In the SOC, it plays out the same way. Early morning might be under control. Then business hours hit. A burst of activity shows up and capacity gets consumed fast. Many alerts are noisy. All demand attention. Maybe it’s a phishing wave. Maybe you rolled out new detections. Maybe it’s Patch Tuesday fallout.

Your best analysts jump on alerts with a Critical or High severity label. At the same time, you may deliberately push coverage in the other direction, working Low severity alerts, then Medium, just to keep wait time from exploding. Then an escalation lands. The queue keeps growing. By lunch, you’re already behind because alerts are sitting in the queue waiting to be selected — some of them labeled Low severity alerts that turn out to be the first breadcrumb of an incident. 

Your SOC is a queueing system (whether you call it that or not)

SOCs have gotten faster. The last decade of SOC automation, enrichment, correlation, and SOAR has reduced manual work and improved handling speed. We’ve also increased the share of alerts handled end-to-end by automation. But most SOCs still run on the same underlying model: humans decide what gets looked at next. Automation speeds up parts of the work, but it does not remove the line of alerts waiting to be selected.

Most environments still look like this:

Alert Created → Wait time (alert waits for human action) → Triage and decision (human picks it up) → Action

In this setup, there are two clocks that matter, and most teams only talk about one of them.

Wait time: the time from when an alert is created and enters the queue to when a human picks it up and takes the first real action. This is pure queue time. The alert exists, but nothing is happening yet. It’s worth noting that many MDRs and MSSPs write SLAs against this clock. The performance SLA is often based on when work is started, not when the alert is actually resolved.

Work time: the time from first real action to determination and action. This is the time it takes to work the alert to a conclusion, including quick triage, enrichment, pivots, scoping, and whatever response is needed.
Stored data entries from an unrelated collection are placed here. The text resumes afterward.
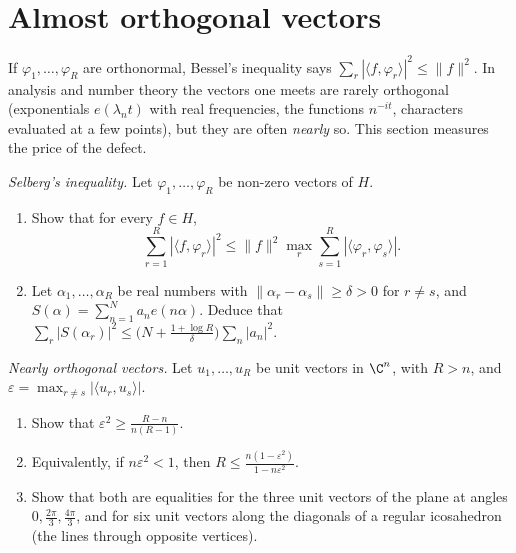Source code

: \section{Almost orthogonal vectors}

If $\varphi_1,\dots,\varphi_R$ are orthonormal, Bessel's inequality says $\sum_r|\langle f,\varphi_r\rangle|^2\le\|f\|^2$. In analysis and
number theory the vectors one meets are rarely orthogonal (exponentials $e(\lambda_nt)$ with real frequencies, the functions $n^{-it}$,
characters evaluated at a few points), but they are often \emph{nearly} so. This section measures the price of the defect.

\begin{exercise}[$\star$]\label{pb:selberg}
\emph{Selberg's inequality.} Let $\varphi_1,\dots,\varphi_R$ be non-zero vectors of $H$.
\begin{enumerate}[label=(\alph*)]
\item Show that for every $f\in H$,
\[
\sum_{r=1}^R|\langle f,\varphi_r\rangle|^2\le\|f\|^2\max_{r}\sum_{s=1}^R|\langle\varphi_r,\varphi_s\rangle|.
\]
\item Let $\alpha_1,\dots,\alpha_R$ be real numbers with $\|\alpha_r-\alpha_s\|\ge\delta>0$ for $r\ne s$, and $S(\alpha)=\sum_{n=1}^Na_ne(n\alpha)$.
Deduce that $\sum_r|S(\alpha_r)|^2\le\bigl(N+\frac{1+\log R}\delta\bigr)\sum_n|a_n|^2$.
\end{enumerate}
\end{exercise}

\begin{exercise}[$\star\star$]\label{pb:welch}
\emph{Nearly orthogonal vectors.} Let $u_1,\dots,u_R$ be unit vectors in $\C^n$, with $R>n$, and $\varepsilon=\max_{r\ne s}|\langle u_r,u_s\rangle|$.
\begin{enumerate}[label=(\alph*)]
\item Show that $\varepsilon^2\ge\frac{R-n}{n(R-1)}$.
\item Equivalently, if $n\varepsilon^2<1$, then $R\le\frac{n(1-\varepsilon^2)}{1-n\varepsilon^2}$.
\item Show that both are equalities for the three unit vectors of the plane at angles $0,\frac{2\pi}3,\frac{4\pi}3$, and for six unit vectors
along the diagonals of a regular icosahedron (the lines through opposite vertices).
\end{enumerate}
\end{exercise}

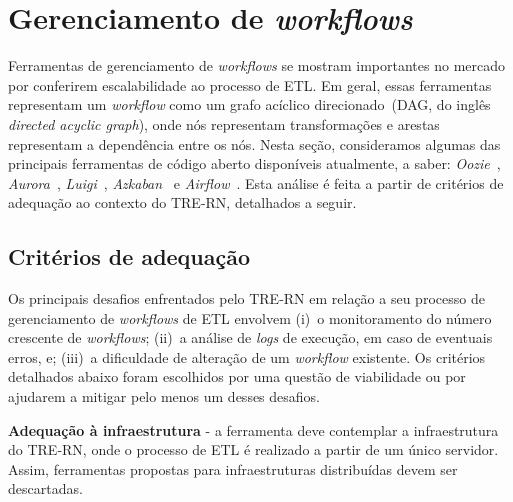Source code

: \section{Gerenciamento de \textit{workflows}}

Ferramentas de gerenciamento de \textit{workflows} se mostram importantes no mercado por conferirem escalabilidade ao processo de ETL. Em geral, essas ferramentas representam um \textit{workflow} como um grafo acíclico direcionado~(DAG, do inglês \textit{directed acyclic graph}), onde nós representam transformações e arestas representam a dependência entre os nós.
Nesta seção, consideramos algumas das principais ferramentas de código aberto disponíveis atualmente, a saber: \textit{Oozie}~\cite{ooziewebsite}, \textit{Aurora}~\cite{aurorawebsite}, \textit{Luigi}~\cite{luigigit}, \textit{Azkaban}~\cite{azakbanwebsite} e \textit{Airflow}~\cite{airflowwebsite}. Esta análise é feita a partir de critérios de adequação ao contexto do TRE-RN, detalhados a seguir.


\subsection{Critérios de adequação}

Os principais desafios enfrentados pelo TRE-RN em relação a seu processo de gerenciamento de \textit{workflows} de ETL envolvem (i)~o monitoramento do número crescente de \textit{workflows}; (ii)~a análise de \textit{logs} de execução, em caso de eventuais erros, e; (iii)~a dificuldade de alteração de um \textit{workflow} existente. Os critérios detalhados abaixo foram escolhidos por uma questão de viabilidade ou por ajudarem a mitigar pelo menos um desses desafios. 

\textbf{Adequação à infraestrutura} - a ferramenta deve contemplar a infraestrutura do TRE-RN, onde o processo de ETL é realizado a partir de um único servidor. Assim, ferramentas propostas para infraestruturas distribuídas devem ser descartadas.  

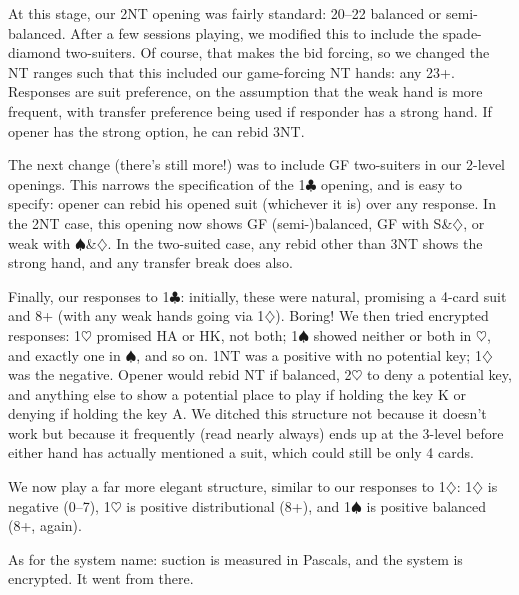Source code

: \documentclass[a4paper,14pt]{extarticle}
\newcommand{\newevenside}{
	\ifthenelse{\isodd{\thepage}}{\newpage}{
	\newpage
	\textcolor{white}{placeholder} 
	\thispagestyle{empty}
	\newpage
	}
}
\begin{document}
At this stage, our 2NT opening was fairly standard: 20--22 balanced or
semi-balanced.  After a few sessions playing, we modified this to include the
spade-diamond two-suiters.  Of course, that makes the bid forcing, so we
changed the NT ranges such that this included our game-forcing NT hands: any
23+.  Responses are suit preference, on the assumption that the weak hand is
more frequent, with transfer preference being used if responder has a strong
hand.  If opener has the strong option, he can rebid 3NT.

The next change (there's still more!) was to include GF two-suiters in our
2-level openings.  This narrows the specification of the 1$\clubsuit$ opening, and is
easy to specify: opener can rebid his opened suit (whichever it is) over any
response.  In the 2NT case, this opening now shows GF (semi-)balanced, GF with
S\&$\diamondsuit$, or weak with $\spadesuit$\&$\diamondsuit$.  In the two-suited case, any rebid other than 3NT shows
the strong hand, and any transfer break does also.

Finally, our responses to 1$\clubsuit$: initially, these were natural, promising a 4-card
suit and 8+ (with any weak hands going via 1$\diamondsuit$).  Boring!  We then tried
encrypted responses: 1$\heartsuit$ promised HA or HK, not both; 1$\spadesuit$ showed neither or both
in $\heartsuit$, and exactly one in $\spadesuit$, and so on.  1NT was a positive with no potential
key; 1$\diamondsuit$ was the negative.  Opener would rebid NT if balanced, 2$\heartsuit$ to deny a
potential key, and anything else to show a potential place to play if holding
the key K or denying if holding the key A.  We ditched this structure not
because it doesn't work but because it frequently (read nearly always) ends up
at the 3-level before either hand has actually mentioned a suit, which could
still be only 4 cards.

We now play a far more elegant structure, similar to our responses to 1$\diamondsuit$: 1$\diamondsuit$ is
negative (0--7), 1$\heartsuit$ is positive distributional (8+), and 1$\spadesuit$ is positive balanced
(8+, again).

As for the system name: suction is measured in Pascals, and the system is
encrypted.  It went from there.

\newevenside

\def\thesection{\Alph{section}}
\setcounter{section}{0}

\small

\end{document}
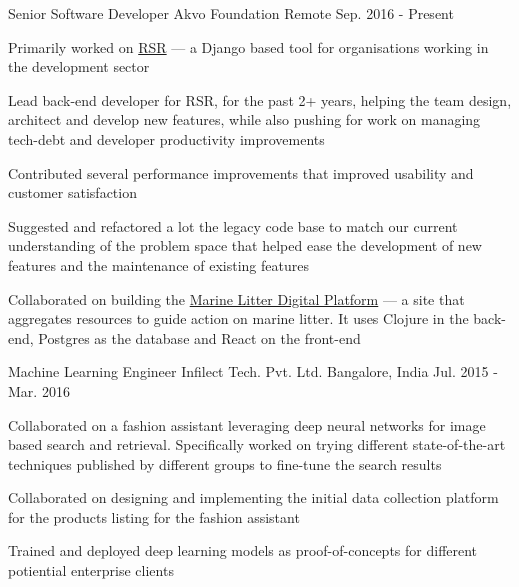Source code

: 

\begin{cventries}

  \cventry
      {Senior Software Developer} %
      {Akvo Foundation } %
      {Remote} %
      {Sep. 2016 - Present} %
      {
        \begin{cvitems} %
        \item {Primarily worked on \href{https://github.com/akvo/akvo-rsr}{RSR} --- a Django based tool for organisations working in the development sector}
        \item {Lead back-end developer for RSR, for the past 2+ years, helping the team design, architect and develop new features, while also pushing for work on managing tech-debt and developer productivity improvements}
        \item {Contributed several performance improvements that improved usability and customer satisfaction}
        \item {Suggested and refactored a lot the legacy code base to match our current understanding of the problem space that helped ease the development of new features and the maintenance of existing features}
        \item {Collaborated on building the \href{https://digital.gpmarinelitter.org/}{Marine Litter Digital Platform} --- a site that aggregates resources to guide action on marine litter. It uses Clojure in the back-end, Postgres as the database and React on the front-end}
        \end{cvitems}
      }

  \cventry
    {Machine Learning Engineer} %
    {Infilect Tech. Pvt. Ltd. } %
    {Bangalore, India} %
    {Jul. 2015 - Mar. 2016} %
    {
      \begin{cvitems} %
        \item{Collaborated on a fashion assistant leveraging deep neural networks for image based search and retrieval. Specifically worked on trying different state-of-the-art techniques published by different groups to fine-tune the search results}
        \item{Collaborated on designing and implementing the initial data collection platform for the products listing for the fashion assistant}
        \item{Trained and deployed deep learning models as proof-of-concepts for different potiential enterprise clients}
      \end{cvitems}
    }


\end{cventries}
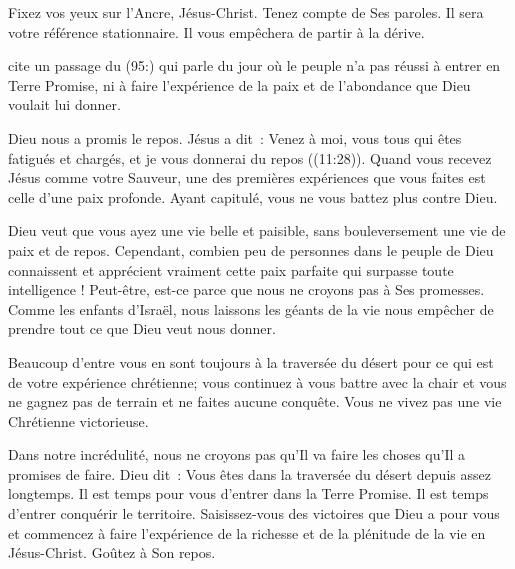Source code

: Fixez vos yeux sur l'Ancre, Jésus-Christ. Tenez compte de Ses paroles.
 Il sera votre référence stationnaire.
 Il vous empêchera de partir à la dérive. 

\dvrule






 cite un passage du (95:) qui parle du jour où le peuple
 n'a pas réussi à entrer en Terre Promise, ni à faire l'expérience
 de la paix et de l'abondance que Dieu voulait lui donner. 

Dieu nous a promis le repos. Jésus a dit~: 
 \og Venez à moi, vous tous qui êtes fatigués et chargés,
 et je vous donnerai du repos \fg{} ((11:28)).
 Quand vous recevez Jésus comme votre Sauveur, une des premières expériences
 que vous faites est celle d'une paix profonde.
 Ayant capitulé, vous ne vous battez plus contre Dieu. 


Dieu veut que vous ayez une vie belle et paisible, sans bouleversement
 \ocadr une vie de paix et de repos.
 Cependant, combien peu de personnes dans le peuple de Dieu connaissent
 et apprécient vraiment cette paix parfaite qui surpasse toute intelligence !
 Peut-être,  est-ce parce que nous ne croyons pas
 à Ses promesses.
 Comme les enfants d'Israël, nous laissons les géants de la vie
 nous empêcher de prendre tout ce que Dieu veut nous donner. 

Beaucoup d'entre vous en sont toujours à la traversée du désert
 pour ce qui est de votre expérience chrétienne;
 vous continuez à vous battre avec la chair et vous ne gagnez pas de terrain
 et ne faites aucune conquête. Vous ne vivez pas
 une vie Chrétienne 
 victorieuse. 

Dans notre incrédulité, nous ne croyons pas qu'Il va faire les choses
 qu'Il a promises 
 de faire.
 Dieu dit~: 
 \og Vous êtes dans la traversée du désert depuis assez longtemps.
 Il est temps pour vous d'entrer dans la Terre Promise.
 Il est temps d'entrer conquérir le territoire. \fg{}
 Saisissez-vous 
 des victoires que Dieu a pour vous et commencez à faire l'expérience
 de la richesse et de la plénitude de la vie en Jésus-Christ.
 Goûtez à Son repos. 

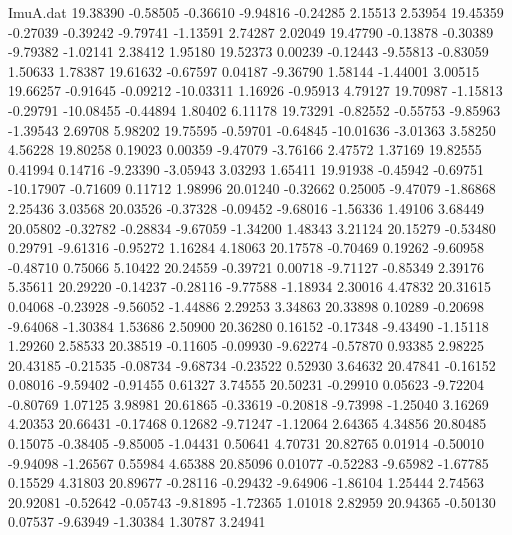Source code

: \begin{filecontents}{ImuA.dat}
  19.38390   -0.58505   -0.36610   -9.94816   -0.24285    2.15513    2.53954
  19.45359   -0.27039   -0.39242   -9.79741   -1.13591    2.74287    2.02049
  19.47790   -0.13878   -0.30389   -9.79382   -1.02141    2.38412    1.95180
  19.52373    0.00239   -0.12443   -9.55813   -0.83059    1.50633    1.78387
  19.61632   -0.67597    0.04187   -9.36790    1.58144   -1.44001    3.00515
  19.66257   -0.91645   -0.09212  -10.03311    1.16926   -0.95913    4.79127
  19.70987   -1.15813   -0.29791  -10.08455   -0.44894    1.80402    6.11178
  19.73291   -0.82552   -0.55753   -9.85963   -1.39543    2.69708    5.98202
  19.75595   -0.59701   -0.64845  -10.01636   -3.01363    3.58250    4.56228
  19.80258    0.19023    0.00359   -9.47079   -3.76166    2.47572    1.37169
  19.82555    0.41994    0.14716   -9.23390   -3.05943    3.03293    1.65411
  19.91938   -0.45942   -0.69751  -10.17907   -0.71609    0.11712    1.98996
  20.01240   -0.32662    0.25005   -9.47079   -1.86868    2.25436    3.03568
  20.03526   -0.37328   -0.09452   -9.68016   -1.56336    1.49106    3.68449
  20.05802   -0.32782   -0.28834   -9.67059   -1.34200    1.48343    3.21124
  20.15279   -0.53480    0.29791   -9.61316   -0.95272    1.16284    4.18063
  20.17578   -0.70469    0.19262   -9.60958   -0.48710    0.75066    5.10422
  20.24559   -0.39721    0.00718   -9.71127   -0.85349    2.39176    5.35611
  20.29220   -0.14237   -0.28116   -9.77588   -1.18934    2.30016    4.47832
  20.31615    0.04068   -0.23928   -9.56052   -1.44886    2.29253    3.34863
  20.33898    0.10289   -0.20698   -9.64068   -1.30384    1.53686    2.50900
  20.36280    0.16152   -0.17348   -9.43490   -1.15118    1.29260    2.58533
  20.38519   -0.11605   -0.09930   -9.62274   -0.57870    0.93385    2.98225
  20.43185   -0.21535   -0.08734   -9.68734   -0.23522    0.52930    3.64632
  20.47841   -0.16152    0.08016   -9.59402   -0.91455    0.61327    3.74555
  20.50231   -0.29910    0.05623   -9.72204   -0.80769    1.07125    3.98981
  20.61865   -0.33619   -0.20818   -9.73998   -1.25040    3.16269    4.20353
  20.66431   -0.17468    0.12682   -9.71247   -1.12064    2.64365    4.34856
  20.80485    0.15075   -0.38405   -9.85005   -1.04431    0.50641    4.70731
  20.82765    0.01914   -0.50010   -9.94098   -1.26567    0.55984    4.65388
  20.85096    0.01077   -0.52283   -9.65982   -1.67785    0.15529    4.31803
  20.89677   -0.28116   -0.29432   -9.64906   -1.86104    1.25444    2.74563
  20.92081   -0.52642   -0.05743   -9.81895   -1.72365    1.01018    2.82959
  20.94365   -0.50130    0.07537   -9.63949   -1.30384    1.30787    3.24941

\end{filecontents}
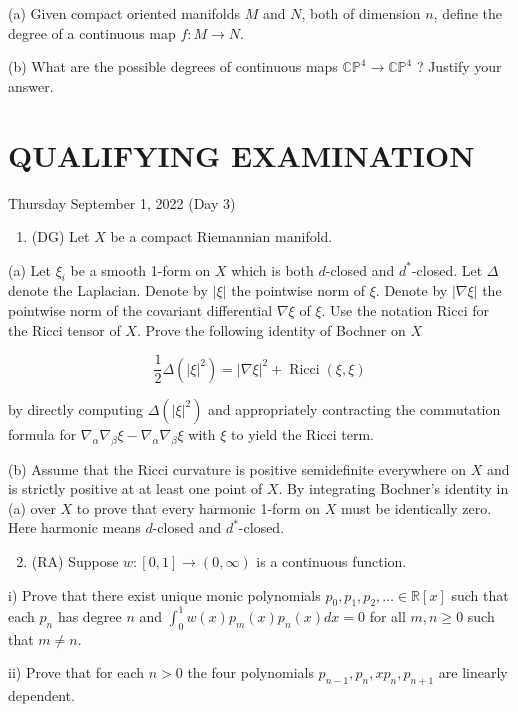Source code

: \documentclass[10pt]{article}
\begin{document}
(a) Given compact oriented manifolds $M$ and $N$, both of dimension $n$, define the degree of a continuous map $f: M \rightarrow N$.

(b) What are the possible degrees of continuous maps $\mathbb{C P}^{4} \rightarrow \mathbb{C P}^{4}$ ? Justify your answer.

\section*{QUALIFYING EXAMINATION }
Thursday September 1, 2022 (Day 3)

\begin{enumerate}
  \item (DG) Let $X$ be a compact Riemannian manifold.
\end{enumerate}

(a) Let $\xi_{i}$ be a smooth 1-form on $X$ which is both $d$-closed and $d^{*}$-closed. Let $\Delta$ denote the Laplacian. Denote by $|\xi|$ the pointwise norm of $\xi$. Denote by $|\nabla \xi|$ the pointwise norm of the covariant differential $\nabla \xi$ of $\xi$. Use the notation Ricci for the Ricci tensor of $X$. Prove the following identity of Bochner on $X$

$$
\frac{1}{2} \Delta\left(|\xi|^{2}\right)=|\nabla \xi|^{2}+\operatorname{Ricci}(\xi, \xi)
$$

by directly computing $\Delta\left(|\xi|^{2}\right)$ and appropriately contracting the commutation formula for $\nabla_{\alpha} \nabla_{\beta} \xi-\nabla_{\alpha} \nabla_{\beta} \xi$ with $\xi$ to yield the Ricci term.

(b) Assume that the Ricci curvature is positive semidefinite everywhere on $X$ and is strictly positive at at least one point of $X$. By integrating Bochner's identity in (a) over $X$ to prove that every harmonic 1-form on $X$ must be identically zero. Here harmonic means $d$-closed and $d^{*}$-closed.

\begin{enumerate}
  \setcounter{enumi}{1}
  \item (RA) Suppose $w:[0,1] \rightarrow(0, \infty)$ is a continuous function.
\end{enumerate}

i) Prove that there exist unique monic polynomials $p_{0}, p_{1}, p_{2}, \ldots \in \mathbb{R}[x]$ such that each $p_{n}$ has degree $n$ and $\int_{0}^{1} w(x) p_{m}(x) p_{n}(x) d x=0$ for all $m, n \geq 0$ such that $m \neq n$.

ii) Prove that for each $n>0$ the four polynomials $p_{n-1}, p_{n}, x p_{n}, p_{n+1}$ are linearly dependent.
\end{document}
Now, there’s one more fundamental building block.

Cycle time is the end-to-end clock from alert created to determination and action. Put simply, it’s how long an alert takes from entry to exit.

Simply put:

Cycle time = wait time + work time

This is where queueing theory becomes practical. In a human-queued SOC, work time is often fairly stable. Maybe it’s 10 minutes for a quick call. Maybe it’s 30 minutes when you need deeper context. But wait time is the wild card, and it’s the part that explodes when the system runs hot.

That’s the basic queueing dynamic. As utilization approaches capacity, the queue does not grow linearly. It grows non-linearly, and the tail gets ugly fast. A SOC can feel fine in the median while quietly accumulating a long tail.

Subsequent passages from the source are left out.